Aujourd’hui, le quartier s’est embourgeoisé et compte une classe moyenne éduquée et cultivée. Ce secteur gagne aussi en popularité auprès des plus jeunes et des académiques. La proximité des plages y est pour beaucoup. La plupart des nouveaux résidents sont tant laïcs que religieux. Kerem Hatémanim est aussi connu comme centre spirituel grâce à la longue tradition culturelle du lieu et de son judaïsme observant. Il comprend plusieurs petites synagogues, yéshivot, oulpanim et groupes d’étude.
Dans les années 1990, la mairie de Tel Aviv rénove ce périmètre. En 2004, la tour Lev HaIr, la plus haute des environs, y est construite. Elle abrite une bibliothèque publique, des bureaux et plusieurs commerces.
Pour découvrir Kerem Hatémanim, il faut flâner dans les rues Malan, Knafé Nésharim, Meir et Rabbi Akiba et admirer leurs ravalements. Les environs comprennent des restaurants typiques servant soupes, pains et grillades. Les boutiques d’épices y sont odorantes.
Le quartier rassemble la plus grande communauté yéménite du monde. A son côté y vivent des Ashkénazes, des Italiens et des Sépharades. Tout un monde coloré et varié qui allie avec harmonie tradition et modernité.
Andromède : le ’’Beverley Hills’’ telavivien
En 1999, la mairie lance un grand projet de rénovation de l’ancienne rade de Jaffa vieille de 5000 ans. Nommé Andromède, il fait référence à l’antiquité grecque : fille des souverains d’Éthiopie, elle aurait été attachée à un rocher pour être offerte à la mer. Le récif est toujours visible dans le port. Pour les Juifs par contre, la rade de Jaffa serait l’endroit où Jonas aurait été avalé par la baleine.

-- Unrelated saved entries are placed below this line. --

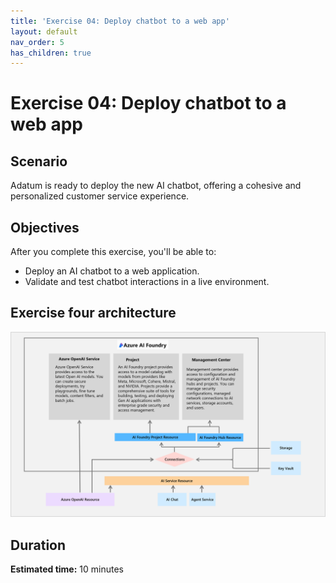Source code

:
 ```yaml
---
title: 'Exercise 04: Deploy chatbot to a web app'
layout: default
nav_order: 5
has_children: true
---
```


# Exercise 04: Deploy chatbot to a web app

## Scenario

Adatum is ready to deploy the new AI chatbot, offering a cohesive and personalized customer service experience.


## Objectives

After you complete this exercise, you'll be able to:

 - Deploy an AI chatbot to a web application.
 - Validate and test chatbot interactions in a live environment.

## Exercise four architecture

![AAIPEx4.png](../media/AAIPEx4.png)

## Duration

**Estimated time:** 10 minutes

Le nouveau complexe Andromède est en fait un des vieux quartier de Jaffa donnant sur la Méditerranée, totalement rénové dans un style luxueux. Face à la mer, conçu comme un petit village dont le style ancien a été conservé, il est très pictural. Dans les ruelles dominant la mer autour de la rue du Dauphin – en semaine à midi, tout le Tel-Aviv qui travaille, des soldats aux journalistes en passant par les vieux artisans et les jeunes habitués de la rue Sheinkin, se bouscule.
Pas à proprement parler site touristique, Andromède est cependant beau à découvrir car ses caractéristiques paysagistes comprennent des jardins en terrasse, des pergolas, des éléments aquatiques intégrés à l’aménagement. Ses allées pavées, ses arches, ses fontaines, ses majestueux palmiers et sa végétation ornementale en font une promenade merveilleuse, surplombant le port ravalé et offrant un beau panorama de Jaffa. Y déambuler permet de découvrir l’architecture du complexe, entre modernité, luxe et style méditerranéen.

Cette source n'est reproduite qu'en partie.